I somehow got through the next two days of school and through all my chores on Saturday, but I was walking around constantly looking over my shoulder and jumping at the slightest sound. Jim-Bob kept asking me what was wrong, but I didn't explain. I had already gotten into enough trouble talking to Jim-Bob. On Sunday afternoon I met Sheriff Jordan in the gravel parking lot behind the church. He was in his personal car, a battered old Volkswagen beetle that had seen better days.

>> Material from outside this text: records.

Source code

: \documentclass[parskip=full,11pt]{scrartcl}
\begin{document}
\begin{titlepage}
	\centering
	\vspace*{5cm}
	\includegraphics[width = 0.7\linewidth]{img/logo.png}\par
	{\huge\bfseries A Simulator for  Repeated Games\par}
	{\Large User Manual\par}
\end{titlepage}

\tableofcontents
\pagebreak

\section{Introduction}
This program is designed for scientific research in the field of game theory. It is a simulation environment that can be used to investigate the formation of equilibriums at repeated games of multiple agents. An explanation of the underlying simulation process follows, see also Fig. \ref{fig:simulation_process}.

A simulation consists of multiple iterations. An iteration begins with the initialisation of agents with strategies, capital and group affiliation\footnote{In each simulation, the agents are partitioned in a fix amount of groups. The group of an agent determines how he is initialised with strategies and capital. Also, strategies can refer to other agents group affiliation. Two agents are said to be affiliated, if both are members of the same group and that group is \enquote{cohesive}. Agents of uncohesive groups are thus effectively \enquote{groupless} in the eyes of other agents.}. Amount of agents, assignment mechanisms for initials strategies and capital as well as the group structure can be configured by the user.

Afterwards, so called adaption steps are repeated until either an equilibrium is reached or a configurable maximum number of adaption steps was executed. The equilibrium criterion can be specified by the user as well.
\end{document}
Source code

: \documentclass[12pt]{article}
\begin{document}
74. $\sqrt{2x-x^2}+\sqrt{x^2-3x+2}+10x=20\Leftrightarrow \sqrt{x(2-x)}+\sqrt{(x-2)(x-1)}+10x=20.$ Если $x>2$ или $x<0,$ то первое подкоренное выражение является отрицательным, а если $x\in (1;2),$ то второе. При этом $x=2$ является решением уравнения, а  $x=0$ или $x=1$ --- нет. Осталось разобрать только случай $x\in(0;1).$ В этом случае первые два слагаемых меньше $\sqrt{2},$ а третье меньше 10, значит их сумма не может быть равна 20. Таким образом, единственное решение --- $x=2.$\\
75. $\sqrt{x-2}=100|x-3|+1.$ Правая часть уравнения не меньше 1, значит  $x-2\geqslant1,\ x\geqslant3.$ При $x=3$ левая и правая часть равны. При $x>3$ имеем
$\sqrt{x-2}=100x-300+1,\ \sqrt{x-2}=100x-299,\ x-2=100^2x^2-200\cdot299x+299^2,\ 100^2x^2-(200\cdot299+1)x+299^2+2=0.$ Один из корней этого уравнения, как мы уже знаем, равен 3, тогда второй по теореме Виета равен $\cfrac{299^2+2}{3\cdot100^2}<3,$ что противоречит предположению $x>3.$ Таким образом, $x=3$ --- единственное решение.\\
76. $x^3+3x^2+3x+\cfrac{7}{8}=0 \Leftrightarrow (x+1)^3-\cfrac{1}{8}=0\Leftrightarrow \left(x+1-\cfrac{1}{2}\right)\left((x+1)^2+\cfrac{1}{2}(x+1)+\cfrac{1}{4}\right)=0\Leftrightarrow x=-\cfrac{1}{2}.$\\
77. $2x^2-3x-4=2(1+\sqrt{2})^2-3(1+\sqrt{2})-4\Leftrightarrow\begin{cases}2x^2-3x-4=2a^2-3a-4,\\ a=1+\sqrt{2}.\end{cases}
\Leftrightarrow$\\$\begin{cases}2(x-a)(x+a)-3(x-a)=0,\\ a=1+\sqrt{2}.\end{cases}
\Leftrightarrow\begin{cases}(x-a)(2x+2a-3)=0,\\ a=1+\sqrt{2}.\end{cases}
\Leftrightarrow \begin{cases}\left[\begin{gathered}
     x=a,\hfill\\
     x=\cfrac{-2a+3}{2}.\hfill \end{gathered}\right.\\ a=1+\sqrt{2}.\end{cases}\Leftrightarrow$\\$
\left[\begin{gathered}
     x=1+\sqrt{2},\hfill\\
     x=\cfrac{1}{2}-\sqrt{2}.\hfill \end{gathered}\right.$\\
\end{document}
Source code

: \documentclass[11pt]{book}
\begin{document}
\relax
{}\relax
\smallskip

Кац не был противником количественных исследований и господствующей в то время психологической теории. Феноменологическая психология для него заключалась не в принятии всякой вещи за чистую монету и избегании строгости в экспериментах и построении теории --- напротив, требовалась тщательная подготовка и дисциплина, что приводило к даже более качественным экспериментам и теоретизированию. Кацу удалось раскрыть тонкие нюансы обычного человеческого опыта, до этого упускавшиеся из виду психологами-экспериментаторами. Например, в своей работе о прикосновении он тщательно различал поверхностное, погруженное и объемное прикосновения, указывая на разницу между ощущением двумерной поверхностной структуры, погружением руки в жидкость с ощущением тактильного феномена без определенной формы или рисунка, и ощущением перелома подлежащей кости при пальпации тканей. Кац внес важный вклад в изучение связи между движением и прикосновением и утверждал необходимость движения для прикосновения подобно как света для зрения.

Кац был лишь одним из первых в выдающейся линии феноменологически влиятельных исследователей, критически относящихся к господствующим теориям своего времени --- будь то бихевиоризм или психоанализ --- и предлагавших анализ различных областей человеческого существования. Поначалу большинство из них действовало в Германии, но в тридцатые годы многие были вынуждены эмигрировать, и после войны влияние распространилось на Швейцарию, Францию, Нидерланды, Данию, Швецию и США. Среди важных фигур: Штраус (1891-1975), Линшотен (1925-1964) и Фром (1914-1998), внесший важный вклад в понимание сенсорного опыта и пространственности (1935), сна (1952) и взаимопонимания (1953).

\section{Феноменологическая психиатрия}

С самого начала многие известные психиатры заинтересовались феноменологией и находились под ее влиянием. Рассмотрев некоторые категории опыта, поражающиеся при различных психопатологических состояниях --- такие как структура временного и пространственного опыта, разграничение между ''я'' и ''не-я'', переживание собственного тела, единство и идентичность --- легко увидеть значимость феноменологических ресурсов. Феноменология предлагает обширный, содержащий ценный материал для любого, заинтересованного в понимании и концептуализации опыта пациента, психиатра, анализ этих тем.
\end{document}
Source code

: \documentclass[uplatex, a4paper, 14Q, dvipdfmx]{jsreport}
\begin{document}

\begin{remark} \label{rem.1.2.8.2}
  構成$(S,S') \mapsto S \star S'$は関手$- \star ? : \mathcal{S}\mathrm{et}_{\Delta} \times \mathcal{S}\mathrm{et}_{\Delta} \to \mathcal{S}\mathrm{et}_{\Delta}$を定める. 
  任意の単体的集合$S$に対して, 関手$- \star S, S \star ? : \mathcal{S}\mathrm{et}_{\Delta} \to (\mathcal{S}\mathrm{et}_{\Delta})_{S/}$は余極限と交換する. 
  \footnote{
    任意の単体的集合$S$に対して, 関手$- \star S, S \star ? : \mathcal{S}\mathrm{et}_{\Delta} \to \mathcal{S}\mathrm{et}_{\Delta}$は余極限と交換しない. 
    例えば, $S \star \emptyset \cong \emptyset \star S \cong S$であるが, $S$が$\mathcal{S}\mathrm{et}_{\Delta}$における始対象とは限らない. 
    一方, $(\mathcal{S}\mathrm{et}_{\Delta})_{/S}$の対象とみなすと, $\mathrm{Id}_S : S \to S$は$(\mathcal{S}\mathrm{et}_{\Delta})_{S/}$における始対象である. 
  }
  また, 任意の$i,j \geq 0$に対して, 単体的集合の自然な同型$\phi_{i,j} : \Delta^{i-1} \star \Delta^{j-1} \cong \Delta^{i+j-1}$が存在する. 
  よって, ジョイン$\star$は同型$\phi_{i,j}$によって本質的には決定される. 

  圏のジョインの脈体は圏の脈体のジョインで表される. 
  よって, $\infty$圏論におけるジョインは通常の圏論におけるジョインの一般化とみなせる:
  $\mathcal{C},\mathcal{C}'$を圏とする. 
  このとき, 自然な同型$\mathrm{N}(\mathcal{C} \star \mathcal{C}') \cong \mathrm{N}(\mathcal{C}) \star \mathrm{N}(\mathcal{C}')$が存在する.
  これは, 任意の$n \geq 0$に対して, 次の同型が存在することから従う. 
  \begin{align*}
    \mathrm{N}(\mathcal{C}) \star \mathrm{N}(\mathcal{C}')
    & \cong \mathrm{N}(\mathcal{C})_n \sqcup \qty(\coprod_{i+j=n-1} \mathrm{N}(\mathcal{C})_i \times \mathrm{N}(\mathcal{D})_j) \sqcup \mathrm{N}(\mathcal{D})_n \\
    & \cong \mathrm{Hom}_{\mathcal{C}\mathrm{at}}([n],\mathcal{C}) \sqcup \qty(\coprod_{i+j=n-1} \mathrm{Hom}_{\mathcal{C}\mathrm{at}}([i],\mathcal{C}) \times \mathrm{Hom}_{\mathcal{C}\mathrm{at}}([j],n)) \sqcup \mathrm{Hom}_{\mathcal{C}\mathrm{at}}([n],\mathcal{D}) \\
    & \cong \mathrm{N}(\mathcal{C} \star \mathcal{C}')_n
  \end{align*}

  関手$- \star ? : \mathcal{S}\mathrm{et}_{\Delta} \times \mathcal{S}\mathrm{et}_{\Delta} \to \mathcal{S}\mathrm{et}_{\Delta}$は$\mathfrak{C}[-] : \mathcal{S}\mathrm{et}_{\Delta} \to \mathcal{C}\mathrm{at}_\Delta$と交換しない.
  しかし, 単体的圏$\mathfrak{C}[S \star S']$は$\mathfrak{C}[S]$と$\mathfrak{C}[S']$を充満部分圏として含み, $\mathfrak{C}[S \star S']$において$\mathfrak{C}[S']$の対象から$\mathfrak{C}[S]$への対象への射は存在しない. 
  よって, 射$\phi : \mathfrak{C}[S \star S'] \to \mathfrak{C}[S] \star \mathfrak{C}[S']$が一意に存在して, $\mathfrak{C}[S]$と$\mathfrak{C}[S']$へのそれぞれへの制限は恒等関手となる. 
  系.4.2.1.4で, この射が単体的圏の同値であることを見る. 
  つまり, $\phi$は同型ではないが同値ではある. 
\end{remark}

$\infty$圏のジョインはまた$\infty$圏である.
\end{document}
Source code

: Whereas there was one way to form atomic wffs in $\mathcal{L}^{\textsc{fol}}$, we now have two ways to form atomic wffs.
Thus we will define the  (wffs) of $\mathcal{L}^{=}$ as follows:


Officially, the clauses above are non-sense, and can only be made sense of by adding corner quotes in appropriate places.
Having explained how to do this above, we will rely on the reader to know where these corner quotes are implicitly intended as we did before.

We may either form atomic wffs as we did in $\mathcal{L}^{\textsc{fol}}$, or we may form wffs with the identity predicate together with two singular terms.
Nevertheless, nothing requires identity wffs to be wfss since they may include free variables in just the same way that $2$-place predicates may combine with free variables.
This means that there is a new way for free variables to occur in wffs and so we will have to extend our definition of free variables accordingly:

I was surprised to see Dixie sitting in the passenger seat. She wore a pair of shorts and man's shirt and tennis shoes. She didn't look all that happy to see me.

"Are you sure this is a good idea?" Dixie asked.

"Keeping you both together is the safest way," Sheriff Jordan said. "The cabin's a little primitive but it's got two bedrooms, a kitchen and an inside bath. The best thing is that you can see for miles around and if you keep the front door locked, nobody's going to sneak up on you. And remember that this is only until we catch Beckman. I don't think he can stay free for long with so many people looking for him."